これらの中では、エチレン、プロピレン、ブテン−1、オクテン−1、4−メチルペンテン−1を過半重量含む共重合体又は単独重合体が好ましく、エチレン単独重合体、エチレン−プロピレンのブロック又はランダム共重合体、エチレン−オクテンのブロック又はランダム共重合体がさらに好ましい。
ここでエチレン・α−オレフィン共重合体は、一般に温度230℃及び荷重21.2Nの条件で測定したメルトフローレート(MFR)で表して、0.01〜400g/10分、好ましくは0.15〜60g/10分、さらに好ましくは0.3〜40g/10分である。
【0037】
上記エチレン・α−オレフィン共重合体は従来公知の方法によって製造でき、市販品も広く入手可能である。本発明では、適宜これらから選んで使用することができる。
(e)(a)以外の熱可塑性樹脂は、ポリフェニレンエーテル以外の熱可塑性樹脂である。これは、ビニル芳香族化合物重合体、ビニル芳香族化合物共重合体、ポリプロピレン、ポリエチレン、ポリアミド6、ポリアミド66、ポリアミド66/6、芳香環含有ポリアミド、脂肪族環含有ポリアミド、ポリフェニレンサルファイド、液晶ポリマー、ポリエーテルエーテルケトン、ポリアリレート、ポリエーテルサルフォン、ポリサルフォンからなる群から選ばれる少なくとも1種以上である。好ましくは、ビニル芳香族化合物共重合体、芳香環含有ポリアミド、脂肪族環含有ポリアミド、ポリフェニレンサルファイド、液晶ポリマー、ポリエーテルエーテルケトン、ポリアリレート、ポリエーテルサルフォン、ポリサルフォンからなる群から選ばれる少なくとも1種以上である。より好ましくは、芳香環含有ポリアミド、脂肪族環含有ポリアミド、液晶ポリマー、からなる群から選ばれる少なくとも1種以上である。
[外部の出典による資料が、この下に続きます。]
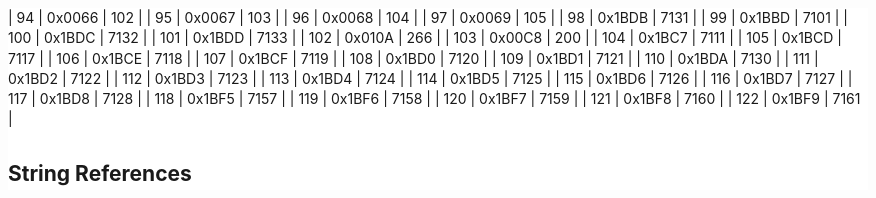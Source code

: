 |      94 | 0x0066      |         102 |
|      95 | 0x0067      |         103 |
|      96 | 0x0068      |         104 |
|      97 | 0x0069      |         105 |
|      98 | 0x1BDB      |        7131 |
|      99 | 0x1BBD      |        7101 |
|     100 | 0x1BDC      |        7132 |
|     101 | 0x1BDD      |        7133 |
|     102 | 0x010A      |         266 |
|     103 | 0x00C8      |         200 |
|     104 | 0x1BC7      |        7111 |
|     105 | 0x1BCD      |        7117 |
|     106 | 0x1BCE      |        7118 |
|     107 | 0x1BCF      |        7119 |
|     108 | 0x1BD0      |        7120 |
|     109 | 0x1BD1      |        7121 |
|     110 | 0x1BDA      |        7130 |
|     111 | 0x1BD2      |        7122 |
|     112 | 0x1BD3      |        7123 |
|     113 | 0x1BD4      |        7124 |
|     114 | 0x1BD5      |        7125 |
|     115 | 0x1BD6      |        7126 |
|     116 | 0x1BD7      |        7127 |
|     117 | 0x1BD8      |        7128 |
|     118 | 0x1BF5      |        7157 |
|     119 | 0x1BF6      |        7158 |
|     120 | 0x1BF7      |        7159 |
|     121 | 0x1BF8      |        7160 |
|     122 | 0x1BF9      |        7161 |

## String References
ここで、ビニル芳香族化合物としては、例えば、スチレン、α−メチルスチレン、ビニルトルエン、p−tert−ブチルスチレン、ジフェニルエチレン等のうちから1種又は2種以上を選択でき、中でもスチレンが好ましい。また、ビニル芳香族化合物重合体の具体例としては、アタクティックポリスチレン、シンジオタクティックポリスチレン、ハイインパクトポリスチレンなどが挙げられる。
【0038】
ビニル芳香族化合物共重合体としては、例えば、上述したようなビニル芳香族化合物と共重合可能な化合物を共重合して得られる共重合体である。共重合可能な化合物としては、不飽和ジカルボン酸イミド誘導体、不飽和ジカルボン酸無水物、その他ビニル化合物等が挙げられる。 不飽和ジカルボン酸イミド誘導体の具体例としては、マレイミド、N−メチルマレイミド、N−ブチルマレイミド、N−シクロヘキシルマレイミド等のN−アルキルマレイミド、及びN−アリールマレイミド(アリール基としては、例えばフェニル、クロルフェニル、メチルフェニル、メトキシフェニル、トリブロモフェニル等が挙げられる)等のマレイミド誘導体が挙げられ、これらの中で特にN−フェニルマレイミドが好ましい。また、これらの誘導体は2種以上混合して用いることもできる。
【0039】
不飽和ジカルボン酸無水物の具体例としては、マレイン酸、イタコン酸、シトラコン酸、アコニット酸等の無水物が挙げられ、これらの中では特に無水マレイン酸が好ましい。 その他ビニル化合物の具体例としては、ブタジエン、アクリロニトリル、メタクリロニリル等のシアン化ビニル化合物、メチルアクリル酸エステル、エチルアクリル酸エステル等のアクリル酸エステル化合物、メチルメタクリル酸、エチルメタクリル酸エステル等のメタクリル酸エステル化合物、アクリル酸、メタクリル酸等のビニルカルボン酸化合物、アクリル酸アミド、メタクリル酸アミド等の化合物が挙げられ、これらの中では特にアクリロニトリルが好ましい。
【0040】
(e)成分の中の、ビニル芳香族化合物共重合体の好ましい例としては、アクリロニトリル−ブタジエン−スチレン共重合体、アクリロニトリル−スチレン共重合体、芳香族ビニル−マレイミド系共重合体等が挙げられ、耐熱性の観点から芳香族ビニル−マレイミド系共重合体がより好ましく、(1)芳香族ビニル化合物、不飽和ジカルボン酸イミド誘導体および必要に応じてその他の共重合可能なビニル化合物からなる混合物を共重合させる方法、(2)芳香族ビニル化合物、不飽和ジカルボン酸無水物及び必要に応じてその他の共重合可能なビニル化合物からなる混合物を共重合させた後、アンモニア及び/又は第一級アミンを反応させて酸無水物基をイミド基に変換させる方法によって得ることができる。尚、(1)の製法においては、その他の共重合可能なビニル化合物の例として不飽和ジカルボン酸無水物も含まれ、(2)の製法においては、イミド基へ変換されずに酸無水物基が残ることも問題はなく、結果、酸無水物基を共重合体中へ導入することも可能である。
【0041】
(2)の製法で用いるアンモニアや第一級アミンは無水または水溶液のいずれの状態であってもよく、第一級アミンの例としては、メチルアミン、エチルアミン、ブチルアミン、シクロヘキシルアミン等のアルキルアミン、アニリン、トルイジン、クロルアニリン、メトキシアニリン、トリブロモアニリン等の芳香族アミンが挙げられ、これらの中で特にアニリンが好ましい。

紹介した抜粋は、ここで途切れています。